Games Brittania
December 8, 2009 in Uncategorized
Only a few weeks hence did we see Charlie Brooker’s Gameswipe bring a refreshing and entertaining spotlight upon modern video games, broadcast on BBC Four. Now its games documentaries continue with the Game On season, exploring games and play of all types. Last night, after a surprisingly gripping piece on the construction of crosswords, the channel showed Games Brittania, in which historian Benjamin Woolley unravels British history through gaming.
The journey was, of course, fascinating. Woolley took us through Iron Age board game discoveries, in which druids might play leaders as a means of predicting the outcome of a battle; medieval games etched into church stones by those waiting to see the bishop; and the rise of chance games and gambling.

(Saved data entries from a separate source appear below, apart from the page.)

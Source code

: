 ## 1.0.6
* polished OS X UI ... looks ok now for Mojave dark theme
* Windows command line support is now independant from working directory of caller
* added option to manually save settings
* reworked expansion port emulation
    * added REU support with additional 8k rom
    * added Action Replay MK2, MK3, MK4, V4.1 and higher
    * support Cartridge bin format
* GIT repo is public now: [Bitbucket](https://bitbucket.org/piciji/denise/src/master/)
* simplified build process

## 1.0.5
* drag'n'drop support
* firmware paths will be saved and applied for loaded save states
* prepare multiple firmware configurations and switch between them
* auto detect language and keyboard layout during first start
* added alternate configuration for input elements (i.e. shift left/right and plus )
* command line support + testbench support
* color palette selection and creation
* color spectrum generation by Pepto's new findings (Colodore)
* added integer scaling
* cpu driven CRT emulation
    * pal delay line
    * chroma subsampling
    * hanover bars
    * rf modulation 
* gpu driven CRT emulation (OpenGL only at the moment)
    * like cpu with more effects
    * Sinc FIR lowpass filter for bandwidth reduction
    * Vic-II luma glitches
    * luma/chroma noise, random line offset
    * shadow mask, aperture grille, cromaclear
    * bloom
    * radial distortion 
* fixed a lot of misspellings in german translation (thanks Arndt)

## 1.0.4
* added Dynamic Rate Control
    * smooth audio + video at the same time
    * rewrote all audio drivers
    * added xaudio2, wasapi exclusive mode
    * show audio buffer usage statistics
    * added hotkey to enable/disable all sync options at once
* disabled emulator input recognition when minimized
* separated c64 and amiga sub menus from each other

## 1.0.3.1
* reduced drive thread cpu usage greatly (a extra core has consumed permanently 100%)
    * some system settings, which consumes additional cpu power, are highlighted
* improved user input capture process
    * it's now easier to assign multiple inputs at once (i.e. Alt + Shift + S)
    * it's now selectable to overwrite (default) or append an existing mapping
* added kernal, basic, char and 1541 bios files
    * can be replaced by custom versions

Of particular interest to me was the story of John Thurtell, who in 1823 had shot a man named William Weare over a gambling debt. Now, we’ve all heard the various modern news stories, often set in Korea, in which a particularly obsessive MMO player kills another over a virtual sword. At the time I thought this an entirely modern phenomenon, though of course I fell short of indulging in folk devilry towards online games like Lineage and World of Warcraft. Yet here we have precedent, and as Woolley described it this was a violent act motivated entirely by gaming. As it turns out, the crimes do differ as Thurtell had felt cheated by a crooked card game, where our modern-day murderers may only feel cheated. But I like to think that, while there’s no excuse, there is at least past form and humanity has not been corrupted so recently.
Episode one will be available to British viewers for a week after last broadcast on the BBC iPlayer. The programme’s an hour long, and takes us up to the Victorian era in which Indian games in particular were re-branded and sold for booming profit. Imported board games and monopolies from the New World are to follow in episode two, and I gather that video games feature in part three.